Argentina's embattled peso currency opened sharply weaker on Thursday to hit a new record low against the U.S. dollar, cranking up the challenge facing President Mauricio Macri's administration as it looks to tame unruly local markets.
The peso was down around 5 percent as of midday local time after tripping 3.52 percent lower on Wednesday as uncertainty over a biting recession and high inflation fed investor nervousness about elections in October.
Argentine debt was also pummeled, with bond yields rising sharply, while an index of the Latin American nation's risk has leapt to its highest level in five years, far outstripping other similar emerging markets.
Macri's re-election bid is looking increasingly fraught as he struggles to tame annual inflation running above 50 percent and placate a electorate hard-hit by the economic malaise, a volatile peso and rising poverty.
This has spooked markets even beyond Argentina, concerned about political uncertainty and the possibility of debt restructuring under a new leadership.
"When a high-profile country like Argentina comes under pressure, everybody loves to sell," said Edwin Gutierrez, Aberdeen Standard Investment's head of emerging market debt.
"It never tends to last very long but that is the nature of the beast, the correlation causes the knee-jerk reaction."

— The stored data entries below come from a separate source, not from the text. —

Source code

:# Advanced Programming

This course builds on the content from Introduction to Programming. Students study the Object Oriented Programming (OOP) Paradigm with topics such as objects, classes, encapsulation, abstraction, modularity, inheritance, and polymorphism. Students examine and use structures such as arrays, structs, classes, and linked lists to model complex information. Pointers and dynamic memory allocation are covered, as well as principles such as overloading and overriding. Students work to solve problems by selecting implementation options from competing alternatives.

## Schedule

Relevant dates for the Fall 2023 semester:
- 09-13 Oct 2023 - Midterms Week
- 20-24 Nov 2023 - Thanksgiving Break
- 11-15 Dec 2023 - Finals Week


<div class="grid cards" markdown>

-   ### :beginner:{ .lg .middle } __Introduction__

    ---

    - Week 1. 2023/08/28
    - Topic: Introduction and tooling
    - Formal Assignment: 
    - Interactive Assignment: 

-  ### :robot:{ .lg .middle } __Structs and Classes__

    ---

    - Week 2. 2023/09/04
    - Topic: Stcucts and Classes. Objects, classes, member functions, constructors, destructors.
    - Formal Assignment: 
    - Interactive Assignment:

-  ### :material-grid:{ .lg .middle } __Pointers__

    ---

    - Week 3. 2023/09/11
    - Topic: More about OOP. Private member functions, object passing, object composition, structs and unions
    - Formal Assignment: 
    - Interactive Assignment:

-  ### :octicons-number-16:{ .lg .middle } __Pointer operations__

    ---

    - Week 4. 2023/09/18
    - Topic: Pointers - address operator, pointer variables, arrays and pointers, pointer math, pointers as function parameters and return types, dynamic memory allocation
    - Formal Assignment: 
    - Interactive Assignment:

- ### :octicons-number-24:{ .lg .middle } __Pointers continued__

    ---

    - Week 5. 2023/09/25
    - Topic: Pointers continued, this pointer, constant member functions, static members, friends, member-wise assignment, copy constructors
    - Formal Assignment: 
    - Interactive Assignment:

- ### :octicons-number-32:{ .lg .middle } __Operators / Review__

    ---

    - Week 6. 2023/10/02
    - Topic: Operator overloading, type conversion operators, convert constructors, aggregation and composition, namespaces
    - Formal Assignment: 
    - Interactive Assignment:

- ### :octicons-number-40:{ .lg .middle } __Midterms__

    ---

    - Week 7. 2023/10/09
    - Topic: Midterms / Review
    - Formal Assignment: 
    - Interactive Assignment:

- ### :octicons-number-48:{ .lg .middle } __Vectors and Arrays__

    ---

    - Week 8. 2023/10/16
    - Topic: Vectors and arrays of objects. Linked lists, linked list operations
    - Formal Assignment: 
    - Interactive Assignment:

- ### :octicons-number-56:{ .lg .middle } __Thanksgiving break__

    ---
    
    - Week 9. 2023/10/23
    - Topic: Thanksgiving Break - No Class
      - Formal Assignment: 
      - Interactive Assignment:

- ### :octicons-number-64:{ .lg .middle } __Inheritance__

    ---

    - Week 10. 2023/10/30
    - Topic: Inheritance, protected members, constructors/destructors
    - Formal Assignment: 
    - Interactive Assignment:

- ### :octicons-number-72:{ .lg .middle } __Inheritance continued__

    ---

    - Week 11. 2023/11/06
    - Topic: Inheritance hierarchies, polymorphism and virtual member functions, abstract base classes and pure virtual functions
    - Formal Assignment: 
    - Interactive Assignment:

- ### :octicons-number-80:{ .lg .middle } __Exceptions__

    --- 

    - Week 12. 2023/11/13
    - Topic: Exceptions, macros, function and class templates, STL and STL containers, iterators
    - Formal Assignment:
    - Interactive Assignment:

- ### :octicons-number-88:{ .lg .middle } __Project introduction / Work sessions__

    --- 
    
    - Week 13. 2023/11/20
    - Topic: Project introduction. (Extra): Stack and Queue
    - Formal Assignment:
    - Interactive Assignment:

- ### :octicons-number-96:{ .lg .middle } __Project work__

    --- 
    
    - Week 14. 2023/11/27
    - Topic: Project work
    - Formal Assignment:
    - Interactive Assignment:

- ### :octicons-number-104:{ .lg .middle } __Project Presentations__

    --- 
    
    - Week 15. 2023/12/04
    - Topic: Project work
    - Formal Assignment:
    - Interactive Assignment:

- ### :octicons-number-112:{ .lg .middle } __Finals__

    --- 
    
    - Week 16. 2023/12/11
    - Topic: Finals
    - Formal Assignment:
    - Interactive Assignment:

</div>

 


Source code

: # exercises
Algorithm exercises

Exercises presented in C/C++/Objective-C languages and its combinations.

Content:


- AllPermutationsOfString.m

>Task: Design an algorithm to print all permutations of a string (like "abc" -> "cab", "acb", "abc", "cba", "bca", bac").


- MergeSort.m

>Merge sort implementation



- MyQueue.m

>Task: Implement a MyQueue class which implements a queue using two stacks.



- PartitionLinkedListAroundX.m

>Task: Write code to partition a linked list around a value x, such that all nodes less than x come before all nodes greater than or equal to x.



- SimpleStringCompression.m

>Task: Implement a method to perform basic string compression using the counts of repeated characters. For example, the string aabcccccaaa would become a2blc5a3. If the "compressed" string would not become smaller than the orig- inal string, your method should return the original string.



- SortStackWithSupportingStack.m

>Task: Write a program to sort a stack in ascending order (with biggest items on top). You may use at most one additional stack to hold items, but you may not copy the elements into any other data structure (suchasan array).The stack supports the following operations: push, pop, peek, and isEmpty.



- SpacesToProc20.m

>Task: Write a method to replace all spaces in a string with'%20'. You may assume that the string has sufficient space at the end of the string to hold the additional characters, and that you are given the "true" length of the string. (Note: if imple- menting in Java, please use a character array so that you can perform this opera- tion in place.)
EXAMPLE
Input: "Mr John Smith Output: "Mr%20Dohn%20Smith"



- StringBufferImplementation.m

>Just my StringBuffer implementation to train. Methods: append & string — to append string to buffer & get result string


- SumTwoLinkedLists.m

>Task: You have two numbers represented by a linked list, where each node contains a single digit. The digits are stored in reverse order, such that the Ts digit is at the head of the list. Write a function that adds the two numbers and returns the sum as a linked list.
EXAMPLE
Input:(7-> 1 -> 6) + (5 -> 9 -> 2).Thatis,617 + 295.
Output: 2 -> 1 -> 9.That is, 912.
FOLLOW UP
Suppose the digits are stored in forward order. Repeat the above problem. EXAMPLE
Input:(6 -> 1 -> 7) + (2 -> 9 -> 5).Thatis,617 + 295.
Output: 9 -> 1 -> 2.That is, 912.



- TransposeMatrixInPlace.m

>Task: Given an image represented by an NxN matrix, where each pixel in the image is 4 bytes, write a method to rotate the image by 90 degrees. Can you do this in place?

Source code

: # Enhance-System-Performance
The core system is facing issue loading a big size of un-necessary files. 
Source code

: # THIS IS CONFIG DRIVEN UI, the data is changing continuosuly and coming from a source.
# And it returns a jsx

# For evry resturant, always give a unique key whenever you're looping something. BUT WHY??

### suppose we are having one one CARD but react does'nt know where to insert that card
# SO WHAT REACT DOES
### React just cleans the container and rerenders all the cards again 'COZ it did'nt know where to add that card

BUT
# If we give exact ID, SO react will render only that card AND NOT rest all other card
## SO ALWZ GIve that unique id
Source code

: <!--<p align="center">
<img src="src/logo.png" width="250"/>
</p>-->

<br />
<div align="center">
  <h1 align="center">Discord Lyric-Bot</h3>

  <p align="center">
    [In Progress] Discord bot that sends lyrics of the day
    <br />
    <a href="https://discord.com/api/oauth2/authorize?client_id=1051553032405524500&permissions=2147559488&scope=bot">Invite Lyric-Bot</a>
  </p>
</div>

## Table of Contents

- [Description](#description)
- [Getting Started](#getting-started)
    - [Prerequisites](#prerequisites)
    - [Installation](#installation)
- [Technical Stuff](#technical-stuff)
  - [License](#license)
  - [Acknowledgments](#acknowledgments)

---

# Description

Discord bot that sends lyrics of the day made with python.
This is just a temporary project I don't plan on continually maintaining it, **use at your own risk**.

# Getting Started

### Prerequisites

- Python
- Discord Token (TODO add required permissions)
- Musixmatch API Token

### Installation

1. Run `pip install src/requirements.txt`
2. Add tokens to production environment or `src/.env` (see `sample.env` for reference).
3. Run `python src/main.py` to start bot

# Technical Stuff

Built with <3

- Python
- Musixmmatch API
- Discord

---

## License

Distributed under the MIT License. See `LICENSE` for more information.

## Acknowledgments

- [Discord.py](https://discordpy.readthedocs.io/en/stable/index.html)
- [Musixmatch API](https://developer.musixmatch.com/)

Macri is facing a rising challenge in the polls from arch rival ex-President Cristina Fernandez de Kirchner, seen as a riskier prospect by investors because of her past populist policies. Some polls show her now beating Macri in a run-off.
The president - who struck a $56.3 billion financing deal with the International Monetary Fund last year - has also been forced toward more populist policies, including a freeze on prices for some food staples and services.
Argentina's benchmark interest rate, set by daily auctions of short-term "Leliq" notes, rose back above 70 percent on Thursday. The central bank has been forced to hike rates to world-high levels to help stem a slide in the peso.